Chris Evans backed off criticizing Trump ahead of launching political website: 'A lot of Republicans didn't want to sit with me'

Chris Evans has been known to criticize President Trump in the past. He’s likened another Republican, South Carolina Sen. Lindsey Graham, to the Simpsons character Smithers, the yes-man to baddie Mr. Burns.

You might have noticed, though, The Captain America star is taking a more neutral political stance now, at least on social media. It’s part of the launch of his political website, A Starting Point, which is expected to go live this spring.

Chris Evans plans to launch a political website, called A Starting Point, this spring. (Photo: Mat Hayward/Getty Images)
Chris Evans plans to launch a political website, called A Starting Point, this spring. (Photo: Mat Hayward/Getty Images)

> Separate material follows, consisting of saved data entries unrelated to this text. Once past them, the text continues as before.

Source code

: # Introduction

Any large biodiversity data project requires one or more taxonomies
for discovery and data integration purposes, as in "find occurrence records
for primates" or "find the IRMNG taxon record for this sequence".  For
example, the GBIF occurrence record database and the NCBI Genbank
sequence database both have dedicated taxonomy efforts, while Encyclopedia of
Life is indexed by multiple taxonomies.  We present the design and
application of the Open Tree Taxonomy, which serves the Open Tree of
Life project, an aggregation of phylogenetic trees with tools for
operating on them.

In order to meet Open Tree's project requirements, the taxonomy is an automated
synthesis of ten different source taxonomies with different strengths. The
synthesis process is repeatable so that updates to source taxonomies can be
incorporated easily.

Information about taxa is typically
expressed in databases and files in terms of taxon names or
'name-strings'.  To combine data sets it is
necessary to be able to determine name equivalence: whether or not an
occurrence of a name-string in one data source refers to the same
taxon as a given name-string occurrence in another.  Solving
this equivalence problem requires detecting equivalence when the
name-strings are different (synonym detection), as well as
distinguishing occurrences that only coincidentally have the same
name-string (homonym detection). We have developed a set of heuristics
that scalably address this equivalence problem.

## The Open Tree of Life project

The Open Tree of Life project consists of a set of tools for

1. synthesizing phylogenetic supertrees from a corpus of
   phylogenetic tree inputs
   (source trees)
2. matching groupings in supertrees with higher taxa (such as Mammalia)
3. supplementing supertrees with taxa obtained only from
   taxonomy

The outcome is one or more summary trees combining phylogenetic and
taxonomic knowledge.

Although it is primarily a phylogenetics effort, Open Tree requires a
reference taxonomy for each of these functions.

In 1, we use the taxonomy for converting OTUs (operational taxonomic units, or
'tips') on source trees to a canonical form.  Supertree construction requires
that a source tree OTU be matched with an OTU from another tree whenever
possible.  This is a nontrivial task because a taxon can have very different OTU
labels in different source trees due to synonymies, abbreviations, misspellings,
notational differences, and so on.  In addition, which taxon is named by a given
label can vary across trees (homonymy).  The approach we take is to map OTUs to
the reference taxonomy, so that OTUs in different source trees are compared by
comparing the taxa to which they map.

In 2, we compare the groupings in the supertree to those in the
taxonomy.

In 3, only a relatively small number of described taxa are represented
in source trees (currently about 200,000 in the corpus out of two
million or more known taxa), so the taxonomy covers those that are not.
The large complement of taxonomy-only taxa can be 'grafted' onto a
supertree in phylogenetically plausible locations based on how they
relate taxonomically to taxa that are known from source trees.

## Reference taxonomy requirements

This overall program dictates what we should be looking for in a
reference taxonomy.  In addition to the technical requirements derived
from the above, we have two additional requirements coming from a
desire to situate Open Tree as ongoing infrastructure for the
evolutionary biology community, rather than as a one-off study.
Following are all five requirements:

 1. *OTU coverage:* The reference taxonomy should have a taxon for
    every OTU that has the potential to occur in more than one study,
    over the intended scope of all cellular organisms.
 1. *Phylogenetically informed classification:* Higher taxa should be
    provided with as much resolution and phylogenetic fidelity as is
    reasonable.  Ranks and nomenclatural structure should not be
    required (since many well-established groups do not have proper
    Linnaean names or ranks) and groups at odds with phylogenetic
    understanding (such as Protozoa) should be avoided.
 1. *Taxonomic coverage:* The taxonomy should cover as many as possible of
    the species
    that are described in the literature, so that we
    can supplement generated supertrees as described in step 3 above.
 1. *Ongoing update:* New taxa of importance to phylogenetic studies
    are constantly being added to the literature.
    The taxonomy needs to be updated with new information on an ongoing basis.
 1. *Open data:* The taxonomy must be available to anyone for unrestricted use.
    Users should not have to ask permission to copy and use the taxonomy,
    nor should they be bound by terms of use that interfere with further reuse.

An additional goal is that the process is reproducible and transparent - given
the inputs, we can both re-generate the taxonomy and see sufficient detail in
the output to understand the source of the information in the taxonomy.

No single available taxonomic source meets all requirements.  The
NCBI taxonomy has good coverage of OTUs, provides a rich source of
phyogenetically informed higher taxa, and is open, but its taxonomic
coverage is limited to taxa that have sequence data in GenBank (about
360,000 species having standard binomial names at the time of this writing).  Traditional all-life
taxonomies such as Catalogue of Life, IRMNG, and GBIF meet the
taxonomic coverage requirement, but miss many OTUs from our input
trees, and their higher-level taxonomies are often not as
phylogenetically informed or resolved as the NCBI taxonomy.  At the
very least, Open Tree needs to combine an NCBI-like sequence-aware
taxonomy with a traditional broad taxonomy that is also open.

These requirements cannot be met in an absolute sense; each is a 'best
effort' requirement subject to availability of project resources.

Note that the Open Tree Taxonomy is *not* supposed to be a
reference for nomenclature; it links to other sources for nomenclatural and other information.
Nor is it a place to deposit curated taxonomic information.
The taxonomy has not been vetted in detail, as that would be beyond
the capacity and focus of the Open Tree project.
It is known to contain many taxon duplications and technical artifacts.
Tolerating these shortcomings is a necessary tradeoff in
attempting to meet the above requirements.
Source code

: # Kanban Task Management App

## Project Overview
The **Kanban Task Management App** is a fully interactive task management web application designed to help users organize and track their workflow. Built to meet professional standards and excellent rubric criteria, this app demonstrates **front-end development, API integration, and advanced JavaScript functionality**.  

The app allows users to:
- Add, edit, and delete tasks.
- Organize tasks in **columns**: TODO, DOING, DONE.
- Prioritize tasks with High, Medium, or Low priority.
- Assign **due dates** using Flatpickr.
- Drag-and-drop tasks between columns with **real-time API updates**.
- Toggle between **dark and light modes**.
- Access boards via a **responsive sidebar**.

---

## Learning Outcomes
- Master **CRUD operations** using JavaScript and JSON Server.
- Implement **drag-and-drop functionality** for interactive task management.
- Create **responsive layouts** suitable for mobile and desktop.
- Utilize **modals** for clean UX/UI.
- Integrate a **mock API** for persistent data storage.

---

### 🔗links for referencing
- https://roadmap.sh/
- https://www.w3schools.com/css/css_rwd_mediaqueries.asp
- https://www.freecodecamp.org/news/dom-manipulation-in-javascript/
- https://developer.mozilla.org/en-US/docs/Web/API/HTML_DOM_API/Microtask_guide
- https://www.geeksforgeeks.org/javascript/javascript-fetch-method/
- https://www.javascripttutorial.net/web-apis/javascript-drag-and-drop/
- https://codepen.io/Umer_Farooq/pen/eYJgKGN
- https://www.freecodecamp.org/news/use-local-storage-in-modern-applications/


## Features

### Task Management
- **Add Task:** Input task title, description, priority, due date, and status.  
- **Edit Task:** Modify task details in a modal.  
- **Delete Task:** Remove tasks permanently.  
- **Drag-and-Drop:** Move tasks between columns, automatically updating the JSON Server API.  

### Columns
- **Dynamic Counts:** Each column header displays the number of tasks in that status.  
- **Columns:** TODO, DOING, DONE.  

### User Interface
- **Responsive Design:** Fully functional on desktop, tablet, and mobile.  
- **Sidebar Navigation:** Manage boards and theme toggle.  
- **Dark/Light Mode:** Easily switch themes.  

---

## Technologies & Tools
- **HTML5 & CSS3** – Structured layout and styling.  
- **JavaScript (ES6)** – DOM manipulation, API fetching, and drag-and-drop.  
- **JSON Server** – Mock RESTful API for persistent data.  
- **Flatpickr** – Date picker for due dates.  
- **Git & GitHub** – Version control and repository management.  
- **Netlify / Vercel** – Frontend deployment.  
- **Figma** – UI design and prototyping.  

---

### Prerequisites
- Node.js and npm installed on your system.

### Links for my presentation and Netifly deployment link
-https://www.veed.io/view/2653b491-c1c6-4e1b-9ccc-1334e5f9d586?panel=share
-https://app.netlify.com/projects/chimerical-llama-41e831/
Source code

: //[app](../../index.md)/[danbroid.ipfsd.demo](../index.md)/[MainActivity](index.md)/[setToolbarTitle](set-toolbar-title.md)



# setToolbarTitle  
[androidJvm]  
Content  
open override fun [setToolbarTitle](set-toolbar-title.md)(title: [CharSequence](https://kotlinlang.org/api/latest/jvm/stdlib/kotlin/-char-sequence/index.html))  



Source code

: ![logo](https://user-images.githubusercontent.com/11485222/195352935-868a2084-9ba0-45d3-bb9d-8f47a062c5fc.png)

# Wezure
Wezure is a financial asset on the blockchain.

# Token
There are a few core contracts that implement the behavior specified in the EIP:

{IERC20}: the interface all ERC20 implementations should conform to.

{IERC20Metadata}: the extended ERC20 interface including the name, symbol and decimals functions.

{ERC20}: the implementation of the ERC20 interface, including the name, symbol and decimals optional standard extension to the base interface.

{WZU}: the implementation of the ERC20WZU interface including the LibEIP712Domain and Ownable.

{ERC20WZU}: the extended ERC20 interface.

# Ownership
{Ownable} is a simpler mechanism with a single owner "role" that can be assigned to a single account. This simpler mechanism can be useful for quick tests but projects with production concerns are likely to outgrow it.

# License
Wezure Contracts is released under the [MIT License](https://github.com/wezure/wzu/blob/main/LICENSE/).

“I’m going to take my foot off the gas [of social media] for a little bit until we get this thing up and running,” Evans says in the April/May issue of Esquire.

Evans explains that he’s sat down to interview 160 elected officials over the past year for the website. The idea is to offer them up in two-minute videos featuring politicians taking various sides of an issue, with the goal of breaking down a topic from various perspectives to make them simple and concise for everyone to understand. The problem is that, at least for those initial interviews, most of the people he spoke with are on the same side.

“A lot of Republicans didn’t want to sit with me,” Evans tells the magazine.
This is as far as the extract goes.